Yes, but we also passed laws regarding the disclosure of classified information, and it is entirely possible that these leaks (although presumably not the publication thereof) are criminal. Does that aspect of the decisions made by We the People also count for anything in TimesWorld?
The power that has been given us is not something to be taken lightly. The responsibility of it weighs most heavily on us when an issue involves national security, and especially national security in times of war. I've only participated in a few such cases, but they are among the most agonizing decisions I've faced as an editor.
Tell me again whether there are any checks at all on this "power that has been given us". Where is the accountability at the Times - can We the People un-elect Bill Keller? How can we make him stop?

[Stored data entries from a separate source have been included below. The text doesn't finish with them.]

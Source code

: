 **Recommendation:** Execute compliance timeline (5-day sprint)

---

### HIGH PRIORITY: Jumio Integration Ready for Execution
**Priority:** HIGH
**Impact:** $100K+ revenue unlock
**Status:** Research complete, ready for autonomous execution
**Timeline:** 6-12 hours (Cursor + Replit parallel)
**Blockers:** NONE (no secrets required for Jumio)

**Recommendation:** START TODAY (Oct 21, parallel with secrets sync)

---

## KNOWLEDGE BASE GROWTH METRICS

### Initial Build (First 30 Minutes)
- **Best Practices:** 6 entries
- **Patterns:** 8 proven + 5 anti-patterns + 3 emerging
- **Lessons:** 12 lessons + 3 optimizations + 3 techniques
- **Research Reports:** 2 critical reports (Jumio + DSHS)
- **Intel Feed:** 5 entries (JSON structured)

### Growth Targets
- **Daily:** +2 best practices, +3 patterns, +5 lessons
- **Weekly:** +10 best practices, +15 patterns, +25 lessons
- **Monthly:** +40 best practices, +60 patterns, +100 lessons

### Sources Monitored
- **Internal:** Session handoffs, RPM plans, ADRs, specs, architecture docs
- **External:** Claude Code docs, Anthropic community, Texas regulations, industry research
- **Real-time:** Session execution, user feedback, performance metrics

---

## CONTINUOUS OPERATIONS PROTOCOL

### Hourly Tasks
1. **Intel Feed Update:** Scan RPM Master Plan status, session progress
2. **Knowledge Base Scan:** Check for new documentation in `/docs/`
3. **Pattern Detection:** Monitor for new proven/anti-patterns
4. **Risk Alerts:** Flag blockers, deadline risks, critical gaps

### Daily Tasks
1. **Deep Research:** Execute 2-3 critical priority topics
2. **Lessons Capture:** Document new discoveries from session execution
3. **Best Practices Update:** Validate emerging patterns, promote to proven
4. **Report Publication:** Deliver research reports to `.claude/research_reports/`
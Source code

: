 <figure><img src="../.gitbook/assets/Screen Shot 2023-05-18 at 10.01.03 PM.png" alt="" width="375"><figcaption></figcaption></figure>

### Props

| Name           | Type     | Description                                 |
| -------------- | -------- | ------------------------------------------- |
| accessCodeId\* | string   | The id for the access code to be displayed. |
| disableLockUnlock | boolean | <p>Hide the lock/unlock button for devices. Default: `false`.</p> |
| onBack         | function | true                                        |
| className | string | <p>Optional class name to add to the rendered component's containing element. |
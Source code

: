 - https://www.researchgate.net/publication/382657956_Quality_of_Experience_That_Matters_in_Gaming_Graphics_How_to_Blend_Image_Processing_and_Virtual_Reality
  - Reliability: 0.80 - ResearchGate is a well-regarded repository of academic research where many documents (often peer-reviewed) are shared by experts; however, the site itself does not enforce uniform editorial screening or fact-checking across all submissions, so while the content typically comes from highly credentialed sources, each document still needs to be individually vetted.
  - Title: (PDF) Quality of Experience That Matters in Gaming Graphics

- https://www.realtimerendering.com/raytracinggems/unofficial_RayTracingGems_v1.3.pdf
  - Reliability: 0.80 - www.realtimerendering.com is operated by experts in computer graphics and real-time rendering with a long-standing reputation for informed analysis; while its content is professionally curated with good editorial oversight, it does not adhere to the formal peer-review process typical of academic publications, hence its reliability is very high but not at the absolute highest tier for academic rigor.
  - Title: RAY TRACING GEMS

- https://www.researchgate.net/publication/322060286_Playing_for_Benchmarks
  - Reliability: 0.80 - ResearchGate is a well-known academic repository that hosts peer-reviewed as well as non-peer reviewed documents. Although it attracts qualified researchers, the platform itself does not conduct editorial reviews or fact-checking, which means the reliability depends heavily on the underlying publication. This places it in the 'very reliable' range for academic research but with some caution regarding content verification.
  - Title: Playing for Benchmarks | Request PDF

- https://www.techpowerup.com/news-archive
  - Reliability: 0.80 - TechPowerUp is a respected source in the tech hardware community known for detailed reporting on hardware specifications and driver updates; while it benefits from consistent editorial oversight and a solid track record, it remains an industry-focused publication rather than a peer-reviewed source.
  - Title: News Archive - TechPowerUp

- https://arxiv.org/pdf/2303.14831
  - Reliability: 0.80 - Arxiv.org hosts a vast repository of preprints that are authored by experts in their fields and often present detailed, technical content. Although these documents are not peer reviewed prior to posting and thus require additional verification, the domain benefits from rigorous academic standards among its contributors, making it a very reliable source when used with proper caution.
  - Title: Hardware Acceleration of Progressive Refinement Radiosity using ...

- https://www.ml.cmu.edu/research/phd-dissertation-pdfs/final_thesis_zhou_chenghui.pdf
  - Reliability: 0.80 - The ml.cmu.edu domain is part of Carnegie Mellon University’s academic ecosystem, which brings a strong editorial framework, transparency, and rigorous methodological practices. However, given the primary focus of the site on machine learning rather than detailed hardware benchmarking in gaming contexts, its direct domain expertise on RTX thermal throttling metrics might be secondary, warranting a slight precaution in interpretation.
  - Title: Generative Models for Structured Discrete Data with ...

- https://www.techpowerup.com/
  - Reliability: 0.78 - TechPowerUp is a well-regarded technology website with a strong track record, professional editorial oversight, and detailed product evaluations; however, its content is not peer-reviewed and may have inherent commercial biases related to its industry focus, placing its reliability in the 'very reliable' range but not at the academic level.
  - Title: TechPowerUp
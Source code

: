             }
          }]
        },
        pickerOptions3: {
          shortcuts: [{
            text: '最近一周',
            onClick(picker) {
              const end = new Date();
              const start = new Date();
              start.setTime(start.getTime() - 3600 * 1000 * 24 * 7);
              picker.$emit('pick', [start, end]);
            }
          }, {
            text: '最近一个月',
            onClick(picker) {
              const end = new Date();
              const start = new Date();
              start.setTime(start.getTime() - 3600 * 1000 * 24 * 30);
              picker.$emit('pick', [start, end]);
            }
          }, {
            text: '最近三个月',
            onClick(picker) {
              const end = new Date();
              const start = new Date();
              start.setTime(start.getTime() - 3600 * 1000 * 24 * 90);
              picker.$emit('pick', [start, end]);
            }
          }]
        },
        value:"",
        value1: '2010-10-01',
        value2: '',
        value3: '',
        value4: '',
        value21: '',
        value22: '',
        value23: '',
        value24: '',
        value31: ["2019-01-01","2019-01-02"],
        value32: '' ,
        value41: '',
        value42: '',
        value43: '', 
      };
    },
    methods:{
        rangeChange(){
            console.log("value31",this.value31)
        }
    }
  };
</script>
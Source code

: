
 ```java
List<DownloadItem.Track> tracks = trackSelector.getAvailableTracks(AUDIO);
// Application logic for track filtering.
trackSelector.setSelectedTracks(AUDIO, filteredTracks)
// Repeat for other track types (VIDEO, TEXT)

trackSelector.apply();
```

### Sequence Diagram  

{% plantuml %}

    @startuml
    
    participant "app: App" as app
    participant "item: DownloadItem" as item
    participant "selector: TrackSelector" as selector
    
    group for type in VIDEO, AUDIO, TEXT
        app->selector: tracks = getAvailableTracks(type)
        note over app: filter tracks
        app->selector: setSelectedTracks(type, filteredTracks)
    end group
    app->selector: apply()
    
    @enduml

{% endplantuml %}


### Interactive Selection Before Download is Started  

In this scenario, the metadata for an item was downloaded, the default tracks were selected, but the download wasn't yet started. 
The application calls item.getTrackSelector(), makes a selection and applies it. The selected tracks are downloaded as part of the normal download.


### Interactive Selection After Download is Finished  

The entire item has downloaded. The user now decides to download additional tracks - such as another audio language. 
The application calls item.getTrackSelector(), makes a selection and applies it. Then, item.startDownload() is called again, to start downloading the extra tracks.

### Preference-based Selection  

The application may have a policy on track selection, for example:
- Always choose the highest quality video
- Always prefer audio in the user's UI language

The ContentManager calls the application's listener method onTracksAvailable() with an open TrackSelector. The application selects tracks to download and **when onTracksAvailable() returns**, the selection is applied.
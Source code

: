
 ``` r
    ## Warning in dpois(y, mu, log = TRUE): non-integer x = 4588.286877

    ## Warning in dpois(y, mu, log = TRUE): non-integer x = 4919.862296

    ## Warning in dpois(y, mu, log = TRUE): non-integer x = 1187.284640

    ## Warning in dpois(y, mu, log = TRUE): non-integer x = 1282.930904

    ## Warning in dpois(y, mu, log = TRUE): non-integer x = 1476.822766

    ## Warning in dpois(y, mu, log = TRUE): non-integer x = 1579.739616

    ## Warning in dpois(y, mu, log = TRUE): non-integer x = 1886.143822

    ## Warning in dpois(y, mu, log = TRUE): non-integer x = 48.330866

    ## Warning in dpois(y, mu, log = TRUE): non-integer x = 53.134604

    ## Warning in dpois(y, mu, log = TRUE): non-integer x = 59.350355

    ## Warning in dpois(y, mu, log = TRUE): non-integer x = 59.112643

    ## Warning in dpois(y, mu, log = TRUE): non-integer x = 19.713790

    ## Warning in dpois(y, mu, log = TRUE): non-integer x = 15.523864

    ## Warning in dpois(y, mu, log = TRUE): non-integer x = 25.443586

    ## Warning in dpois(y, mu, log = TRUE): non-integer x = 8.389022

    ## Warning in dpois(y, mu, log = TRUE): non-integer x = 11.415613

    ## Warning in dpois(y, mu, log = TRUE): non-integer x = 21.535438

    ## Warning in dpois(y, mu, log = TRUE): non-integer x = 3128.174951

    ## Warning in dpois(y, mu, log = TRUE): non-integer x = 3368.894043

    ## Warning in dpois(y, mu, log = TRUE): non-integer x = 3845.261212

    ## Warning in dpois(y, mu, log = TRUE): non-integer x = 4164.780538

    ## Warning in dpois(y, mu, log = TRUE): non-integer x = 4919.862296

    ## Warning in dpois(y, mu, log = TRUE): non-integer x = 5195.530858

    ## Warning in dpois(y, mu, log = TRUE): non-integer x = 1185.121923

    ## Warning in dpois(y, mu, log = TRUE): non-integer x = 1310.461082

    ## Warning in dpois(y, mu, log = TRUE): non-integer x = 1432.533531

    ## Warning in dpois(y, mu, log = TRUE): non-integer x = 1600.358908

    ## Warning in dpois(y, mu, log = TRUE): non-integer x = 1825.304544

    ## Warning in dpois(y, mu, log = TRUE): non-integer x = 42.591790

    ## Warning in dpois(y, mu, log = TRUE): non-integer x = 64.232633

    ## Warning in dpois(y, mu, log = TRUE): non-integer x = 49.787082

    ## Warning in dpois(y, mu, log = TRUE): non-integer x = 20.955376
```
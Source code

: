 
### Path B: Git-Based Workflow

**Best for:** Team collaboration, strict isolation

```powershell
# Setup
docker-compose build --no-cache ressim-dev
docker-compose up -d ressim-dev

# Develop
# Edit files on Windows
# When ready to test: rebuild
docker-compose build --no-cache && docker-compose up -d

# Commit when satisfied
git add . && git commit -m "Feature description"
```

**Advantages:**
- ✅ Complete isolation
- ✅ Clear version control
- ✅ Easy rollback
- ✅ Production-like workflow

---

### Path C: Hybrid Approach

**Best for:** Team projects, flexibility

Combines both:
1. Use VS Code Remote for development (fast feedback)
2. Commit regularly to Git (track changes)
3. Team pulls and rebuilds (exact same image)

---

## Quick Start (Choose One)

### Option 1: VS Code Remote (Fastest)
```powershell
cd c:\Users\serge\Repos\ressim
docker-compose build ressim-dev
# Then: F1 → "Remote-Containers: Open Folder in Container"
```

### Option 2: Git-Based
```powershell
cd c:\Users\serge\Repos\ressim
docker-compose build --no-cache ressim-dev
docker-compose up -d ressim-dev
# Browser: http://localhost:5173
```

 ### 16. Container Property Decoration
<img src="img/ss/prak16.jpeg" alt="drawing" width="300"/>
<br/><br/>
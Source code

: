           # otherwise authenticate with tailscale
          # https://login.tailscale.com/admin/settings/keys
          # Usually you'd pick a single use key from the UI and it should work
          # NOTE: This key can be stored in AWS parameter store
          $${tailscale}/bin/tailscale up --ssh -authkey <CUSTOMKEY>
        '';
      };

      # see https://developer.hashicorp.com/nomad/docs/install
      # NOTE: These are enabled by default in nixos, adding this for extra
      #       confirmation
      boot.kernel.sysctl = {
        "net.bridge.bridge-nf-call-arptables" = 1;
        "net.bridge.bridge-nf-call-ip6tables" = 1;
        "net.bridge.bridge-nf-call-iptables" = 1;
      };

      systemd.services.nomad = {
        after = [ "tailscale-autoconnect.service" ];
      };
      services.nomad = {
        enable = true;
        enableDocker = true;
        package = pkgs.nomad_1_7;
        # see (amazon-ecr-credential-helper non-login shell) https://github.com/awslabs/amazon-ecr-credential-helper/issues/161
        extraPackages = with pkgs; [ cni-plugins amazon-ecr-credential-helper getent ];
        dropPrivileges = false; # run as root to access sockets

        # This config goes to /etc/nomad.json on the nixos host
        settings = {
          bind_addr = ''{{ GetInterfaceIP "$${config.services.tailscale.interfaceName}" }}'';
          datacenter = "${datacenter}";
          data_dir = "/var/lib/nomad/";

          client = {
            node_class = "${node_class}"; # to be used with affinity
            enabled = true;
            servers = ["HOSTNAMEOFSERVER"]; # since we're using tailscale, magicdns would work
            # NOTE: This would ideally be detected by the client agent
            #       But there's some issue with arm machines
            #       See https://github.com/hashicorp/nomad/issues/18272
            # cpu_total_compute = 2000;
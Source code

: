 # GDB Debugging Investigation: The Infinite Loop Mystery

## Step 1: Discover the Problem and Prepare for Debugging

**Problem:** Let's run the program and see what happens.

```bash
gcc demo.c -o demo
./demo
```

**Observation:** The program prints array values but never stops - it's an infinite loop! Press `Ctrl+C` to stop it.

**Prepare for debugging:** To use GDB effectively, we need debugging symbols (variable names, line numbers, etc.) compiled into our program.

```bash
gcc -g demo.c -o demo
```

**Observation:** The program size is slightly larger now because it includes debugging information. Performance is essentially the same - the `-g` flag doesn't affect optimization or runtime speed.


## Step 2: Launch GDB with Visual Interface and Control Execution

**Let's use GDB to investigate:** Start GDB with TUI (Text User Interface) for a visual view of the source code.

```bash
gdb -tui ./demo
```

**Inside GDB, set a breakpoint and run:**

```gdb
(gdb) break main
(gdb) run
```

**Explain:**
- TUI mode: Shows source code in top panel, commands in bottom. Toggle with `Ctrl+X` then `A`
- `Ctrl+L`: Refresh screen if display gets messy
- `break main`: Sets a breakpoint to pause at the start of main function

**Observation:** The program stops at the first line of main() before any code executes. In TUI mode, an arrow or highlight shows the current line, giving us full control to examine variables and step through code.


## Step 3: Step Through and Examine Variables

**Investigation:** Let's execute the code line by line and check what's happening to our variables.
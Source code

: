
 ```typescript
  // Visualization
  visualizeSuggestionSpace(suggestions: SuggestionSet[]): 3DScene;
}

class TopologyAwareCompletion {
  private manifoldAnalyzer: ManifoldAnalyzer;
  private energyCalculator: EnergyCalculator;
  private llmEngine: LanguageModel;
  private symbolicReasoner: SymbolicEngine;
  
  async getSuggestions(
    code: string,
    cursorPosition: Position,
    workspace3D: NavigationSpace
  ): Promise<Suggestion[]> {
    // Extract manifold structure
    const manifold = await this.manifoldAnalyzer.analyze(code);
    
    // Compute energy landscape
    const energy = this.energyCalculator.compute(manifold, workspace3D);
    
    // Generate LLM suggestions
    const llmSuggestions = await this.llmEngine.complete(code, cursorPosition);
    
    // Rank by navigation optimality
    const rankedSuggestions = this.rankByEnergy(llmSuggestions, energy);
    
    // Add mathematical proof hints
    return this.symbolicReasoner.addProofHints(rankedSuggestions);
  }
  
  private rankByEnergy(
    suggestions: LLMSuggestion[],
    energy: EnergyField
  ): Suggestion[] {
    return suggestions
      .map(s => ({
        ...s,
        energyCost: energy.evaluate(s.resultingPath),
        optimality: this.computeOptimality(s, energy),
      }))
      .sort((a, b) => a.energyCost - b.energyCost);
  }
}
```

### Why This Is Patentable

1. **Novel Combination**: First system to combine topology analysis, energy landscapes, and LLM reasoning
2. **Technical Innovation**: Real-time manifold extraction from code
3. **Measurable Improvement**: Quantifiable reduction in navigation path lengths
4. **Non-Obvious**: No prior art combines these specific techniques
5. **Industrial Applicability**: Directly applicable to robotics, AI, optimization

Or, if there is no accountability, is that really how we want to run our democracy? Don't We the People have the right to decide that some national security secrets need to be kept secret? Or can any bureaucrat with an agenda overrule his elected superiors?
Let me re-phrase that - can any bureaucrat with an agenda with which the Times is comfortable overrule his elected superiors on national security issues?
FROM THE COMMENTS:
[Keller] mentions that this was an "agonizing" decision, but doesn't do the thing he is forever demanding of other public figures with power- he doesn't touch on what responsibility he will hold if he is wrong. He does't say what made it agonizing. Does he worry he made the wrong choice, and that people might die because of it?
He doesn't even bother to say how he will ever evaluate his own actions. What will tug at the corners of his brain and tell him maybe he made the wrong choice to publish this information?
Good point - just what is the feedback loop here? My guess is that Keller keeps score by counting how many times he is lauded for his courage at cocktail parties in the Hamptons, but maybe it is not that scientific.